With her breaths levelling out, she was struck by what she had done. She had improvised an ambush, executed it and snuffed out two lives right in the middle of suburbia.
Shit.
All those hours of therapy – all that psychological reconditioning – had done absolutely nothing to curb her instincts. Because when push came to shove, she had reverted back to her old persona.
The huntress.
Cold. Calculative. Remorseless.
Is that what I am? Is that all that I am?
Kendra performed a surveillance-detection run through the park, twisting, turning, just to be sure that she was no longer being shadowed.
But was she running away from the enemy?
Or was she running away from herself?
Ever since she got back from Baghdad, she’d been caught up in a mental haze, just drifting through life, the days blurring into each other. At one point, she even became a cutter – slicing into her skin with a razor in a desperate attempt to seek relief.
But now... now she felt alive. Yeah, more alive than she’d ever been. Endowed with the singularity of purpose – tracking Ryan down.
Kendra couldn’t explain it, but she was consumed by a reckless hunger. A need to reconcile the past and the present. Make things right. And, yes, she would kill anyone who stood in her way.
But at what cost?
Kendra felt the memories of Baghdad blossoming just then, like the stitches of a wound tearing open.

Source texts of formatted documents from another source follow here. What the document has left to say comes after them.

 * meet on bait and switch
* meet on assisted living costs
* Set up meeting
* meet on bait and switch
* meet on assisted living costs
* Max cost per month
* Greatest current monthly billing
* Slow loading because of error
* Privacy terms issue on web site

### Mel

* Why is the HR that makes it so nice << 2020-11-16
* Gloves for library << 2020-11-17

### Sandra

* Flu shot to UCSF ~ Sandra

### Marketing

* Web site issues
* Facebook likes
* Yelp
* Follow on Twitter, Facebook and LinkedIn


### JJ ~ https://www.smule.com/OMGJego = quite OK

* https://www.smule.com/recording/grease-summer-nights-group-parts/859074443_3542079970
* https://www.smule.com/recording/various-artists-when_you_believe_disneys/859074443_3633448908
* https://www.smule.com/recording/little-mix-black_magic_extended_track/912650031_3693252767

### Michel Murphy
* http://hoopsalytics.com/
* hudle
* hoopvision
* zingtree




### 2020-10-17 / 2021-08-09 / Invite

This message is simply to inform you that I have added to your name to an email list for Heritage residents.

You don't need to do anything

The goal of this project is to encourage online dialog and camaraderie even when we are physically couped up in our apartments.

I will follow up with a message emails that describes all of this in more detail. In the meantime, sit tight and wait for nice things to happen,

A car bomb detonating like thunder.
Kendra losing her nerve and firing blindly in a dust storm.
A child lying broken and bloodied.
A mother wailing, her eyes accusing Kendra.
The flashback left her mouth shrivelled and dry as dust, and she was suddenly afraid of who she was; of what she was capable of.
But – no – she didn’t want to think about that right now. She couldn’t afford the mindfuck. She had to focus on what was in front of her. Focus on the objective. She had to get to Jim Braddock.
So Kendra exited the park, and eyes darting, emotions raw, she hailed down a passing taxi. ‘Can you take me to Mount Albert?’
The taxi driver gave her the once over and nodded. ‘Sure thing.’
Kendra got into the back seat.
As they pulled away from Remuera, she checked the traffic behind them. And – hell – that’s when she realised that she was being followed again.